Fascinating Background Info, including my discovery: Alfred Hitchcock's Final Secret.

01. Welcome to my Paris-to-Luxembourg Thriller.

02. A Modern Progressive Thriller.

03. Thrillerology Historical Sketch (to 1900)

04. Thrillerology Historical Sketch (since 1900)

05. Bombshell Revelation for Thriller Lovers

06. The Final Secret of Alfred Hitchcock

07. Gender Equality & Plot Structures A Century After Buchan

2. A Modern Progressive Thriller

Thriller As Novel of Ideas. Many thrillers (by definition, suspenseful novels jacked up to lightning speed and relentlessly crackling tension) very nicely (when they are done right) follow the curve of good-versus-evil in a stark, unreflective manner. The hero, who most likely is made interesting by his (or her) flaws, fights evil in the form of gangsters, enemy spies, or even alien invaders. It's all a bit one-dimensional, in a starkly bipolar world (dark/light); the author's ability to manipulate moral shades of gray (ambiguity) will determine how strong or weak. Think, for example, James M. Cain with his classic 1930s noir. Yeah, that works.

A fewer number of thrillers are clearly more philosophical on the grand (political, social) spectrum. I mention a few authors (Wells, London, Huxley, et al. below).

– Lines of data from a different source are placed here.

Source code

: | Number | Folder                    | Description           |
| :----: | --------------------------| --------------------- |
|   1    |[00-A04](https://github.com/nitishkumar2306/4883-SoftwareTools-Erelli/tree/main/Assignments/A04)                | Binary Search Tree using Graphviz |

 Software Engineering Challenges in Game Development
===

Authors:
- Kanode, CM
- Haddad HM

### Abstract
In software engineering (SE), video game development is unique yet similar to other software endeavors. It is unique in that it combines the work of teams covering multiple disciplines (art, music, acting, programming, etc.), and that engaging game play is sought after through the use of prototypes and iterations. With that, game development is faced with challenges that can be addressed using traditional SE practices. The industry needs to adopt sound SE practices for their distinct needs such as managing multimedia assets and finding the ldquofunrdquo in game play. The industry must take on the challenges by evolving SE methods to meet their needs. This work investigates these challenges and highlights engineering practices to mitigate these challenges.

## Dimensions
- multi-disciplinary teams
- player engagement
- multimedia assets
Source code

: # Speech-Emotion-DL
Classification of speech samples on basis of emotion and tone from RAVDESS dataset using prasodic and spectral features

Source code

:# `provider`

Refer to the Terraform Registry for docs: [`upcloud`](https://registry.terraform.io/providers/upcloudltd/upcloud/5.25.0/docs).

I could add plenty of others: John Dos Passos' sprawling, delicious USA Trilogy, Ayn Rand's paranoid, thoughtful Anthem, Ursula K. LeGuin's thoughtful SF novels… and we'd quickly run out of room here. On this page, I'll discuss primarily a few thrillers of political ideas. Mine is a progressive thriller, meaning human rights for all. I could easily digress into a long book here, but we don't have room or time as I strive to really tell you the literary antecedents and background of this particular novel (Valley of Seven Castles, a Luxembourg Thriller).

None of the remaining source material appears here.